Robots today are typically confined to interact with rigid, opaque objects with known object models. However, the objects in our daily lives are often non-rigid, can be transparent or reflective, and are diverse in shape and appearance. I argue that, to enhance the capabilities of robots, we should develop perception methods that consider what robots need to know to interact with the world. Specifically, I will present novel perception methods that reason about object relational affordances; these estimated relational affordances can enable robots to perform complex tasks such as manipulating cloth, articulated objects, and grasping transparent and reflective objects. We also show how we can use such relational affordances to generalize to unseen objects in a category from a small number of demonstrations by learning to focus on the important parts of the objects in the demonstration.

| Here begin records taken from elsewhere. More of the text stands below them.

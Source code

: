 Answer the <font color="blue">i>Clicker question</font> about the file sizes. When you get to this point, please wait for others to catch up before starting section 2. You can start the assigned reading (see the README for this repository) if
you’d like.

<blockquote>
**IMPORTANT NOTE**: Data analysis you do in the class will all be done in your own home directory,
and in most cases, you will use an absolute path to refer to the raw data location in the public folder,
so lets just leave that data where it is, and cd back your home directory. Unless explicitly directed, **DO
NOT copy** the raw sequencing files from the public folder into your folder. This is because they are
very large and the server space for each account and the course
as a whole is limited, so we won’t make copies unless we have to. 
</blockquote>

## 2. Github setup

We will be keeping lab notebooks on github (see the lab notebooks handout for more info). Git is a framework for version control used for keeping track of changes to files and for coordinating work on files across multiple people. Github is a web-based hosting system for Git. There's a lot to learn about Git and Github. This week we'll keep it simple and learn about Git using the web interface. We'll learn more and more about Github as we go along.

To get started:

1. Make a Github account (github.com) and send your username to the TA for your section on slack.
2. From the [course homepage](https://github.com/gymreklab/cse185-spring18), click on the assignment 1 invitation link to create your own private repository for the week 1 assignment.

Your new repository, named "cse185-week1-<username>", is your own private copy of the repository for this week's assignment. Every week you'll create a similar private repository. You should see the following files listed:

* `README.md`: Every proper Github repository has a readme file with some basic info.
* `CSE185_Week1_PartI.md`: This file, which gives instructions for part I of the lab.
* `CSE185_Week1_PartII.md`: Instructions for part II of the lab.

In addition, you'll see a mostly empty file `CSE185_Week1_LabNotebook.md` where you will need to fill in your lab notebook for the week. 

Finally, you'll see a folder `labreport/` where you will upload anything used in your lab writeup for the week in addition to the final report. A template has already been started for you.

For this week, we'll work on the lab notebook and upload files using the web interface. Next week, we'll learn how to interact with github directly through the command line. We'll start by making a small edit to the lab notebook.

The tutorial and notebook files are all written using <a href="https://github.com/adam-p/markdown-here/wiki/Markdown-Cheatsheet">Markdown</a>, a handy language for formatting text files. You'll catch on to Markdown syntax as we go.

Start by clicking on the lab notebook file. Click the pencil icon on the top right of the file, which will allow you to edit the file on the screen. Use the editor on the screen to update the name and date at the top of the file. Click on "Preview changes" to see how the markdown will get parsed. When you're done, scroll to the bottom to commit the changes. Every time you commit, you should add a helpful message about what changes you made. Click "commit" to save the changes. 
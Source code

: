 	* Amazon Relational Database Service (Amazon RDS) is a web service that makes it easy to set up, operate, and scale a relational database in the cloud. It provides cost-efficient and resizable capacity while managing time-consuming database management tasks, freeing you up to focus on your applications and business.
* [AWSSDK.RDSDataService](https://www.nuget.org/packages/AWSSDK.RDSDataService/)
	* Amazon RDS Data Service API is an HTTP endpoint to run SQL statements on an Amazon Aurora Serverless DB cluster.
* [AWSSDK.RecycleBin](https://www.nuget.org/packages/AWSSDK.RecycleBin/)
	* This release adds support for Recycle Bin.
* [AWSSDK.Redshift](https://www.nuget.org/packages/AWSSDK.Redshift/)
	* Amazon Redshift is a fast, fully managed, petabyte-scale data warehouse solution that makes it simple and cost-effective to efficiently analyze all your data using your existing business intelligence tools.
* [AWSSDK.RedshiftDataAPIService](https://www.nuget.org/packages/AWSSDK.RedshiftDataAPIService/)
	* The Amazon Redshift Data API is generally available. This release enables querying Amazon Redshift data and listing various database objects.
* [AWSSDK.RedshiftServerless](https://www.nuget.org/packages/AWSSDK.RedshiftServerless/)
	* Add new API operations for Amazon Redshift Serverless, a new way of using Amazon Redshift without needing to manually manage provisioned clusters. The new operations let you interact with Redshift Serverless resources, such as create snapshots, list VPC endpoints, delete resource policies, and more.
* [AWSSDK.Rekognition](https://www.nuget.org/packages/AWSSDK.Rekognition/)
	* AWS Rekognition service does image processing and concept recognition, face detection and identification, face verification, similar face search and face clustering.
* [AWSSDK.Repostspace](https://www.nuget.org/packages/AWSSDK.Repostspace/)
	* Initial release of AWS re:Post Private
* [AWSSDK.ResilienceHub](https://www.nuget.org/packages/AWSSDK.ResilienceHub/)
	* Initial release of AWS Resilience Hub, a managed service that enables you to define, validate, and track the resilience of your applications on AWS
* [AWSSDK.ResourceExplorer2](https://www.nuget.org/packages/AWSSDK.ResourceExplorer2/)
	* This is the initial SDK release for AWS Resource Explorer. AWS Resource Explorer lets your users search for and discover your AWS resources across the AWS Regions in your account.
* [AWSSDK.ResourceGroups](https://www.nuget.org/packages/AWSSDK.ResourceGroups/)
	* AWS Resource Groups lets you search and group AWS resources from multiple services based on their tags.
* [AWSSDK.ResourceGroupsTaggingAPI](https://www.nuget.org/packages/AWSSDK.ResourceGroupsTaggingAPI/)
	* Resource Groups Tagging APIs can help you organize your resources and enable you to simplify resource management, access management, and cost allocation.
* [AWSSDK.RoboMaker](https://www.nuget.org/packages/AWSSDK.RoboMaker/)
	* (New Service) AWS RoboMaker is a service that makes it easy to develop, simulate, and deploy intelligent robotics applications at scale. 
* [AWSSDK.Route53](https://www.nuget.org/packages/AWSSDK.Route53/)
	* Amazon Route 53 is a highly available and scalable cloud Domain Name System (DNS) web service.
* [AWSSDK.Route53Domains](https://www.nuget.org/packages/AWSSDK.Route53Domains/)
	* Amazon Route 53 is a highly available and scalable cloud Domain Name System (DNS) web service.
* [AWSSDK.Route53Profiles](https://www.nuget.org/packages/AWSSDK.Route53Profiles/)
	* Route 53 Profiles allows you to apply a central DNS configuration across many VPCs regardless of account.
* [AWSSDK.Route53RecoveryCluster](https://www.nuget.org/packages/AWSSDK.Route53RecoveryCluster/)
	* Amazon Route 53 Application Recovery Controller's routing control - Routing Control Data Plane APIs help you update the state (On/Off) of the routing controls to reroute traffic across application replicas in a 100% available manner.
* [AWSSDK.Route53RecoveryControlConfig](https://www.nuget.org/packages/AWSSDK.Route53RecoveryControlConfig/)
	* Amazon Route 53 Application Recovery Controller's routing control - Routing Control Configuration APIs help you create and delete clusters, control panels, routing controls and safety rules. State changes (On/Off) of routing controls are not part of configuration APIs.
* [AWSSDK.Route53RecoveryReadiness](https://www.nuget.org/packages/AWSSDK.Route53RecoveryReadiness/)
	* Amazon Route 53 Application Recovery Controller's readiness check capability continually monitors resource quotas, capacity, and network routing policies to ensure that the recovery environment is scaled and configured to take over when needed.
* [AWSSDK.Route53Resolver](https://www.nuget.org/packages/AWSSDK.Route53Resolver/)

By reasoning about relational affordances, we can significantly improve our progress on difficult robots tasks.

Speakers

David Held

Assistant Professor, Robotics Institute, Carnegie Mellon University

David Held is an assistant professor at Carnegie Mellon University in the Robotics Institute and is the director of the RPAD lab: Robots Perceiving And Doing. His research focuses on perceptual robot learning, i.e. developing new methods at the intersection of robot perception and planning for robots to learn to interact with novel, perceptually challenging, and deformable objects. Prior to coming to CMU, David was a post-doctoral researcher at U.C. Berkeley, and he completed his Ph.D. in Computer Science at Stanford University. David also has a B.S. and M.S. in Mechanical Engineering at MIT. David is a recipient of the Google Faculty Research Award in 2017 and the NSF CAREER Award in 2021.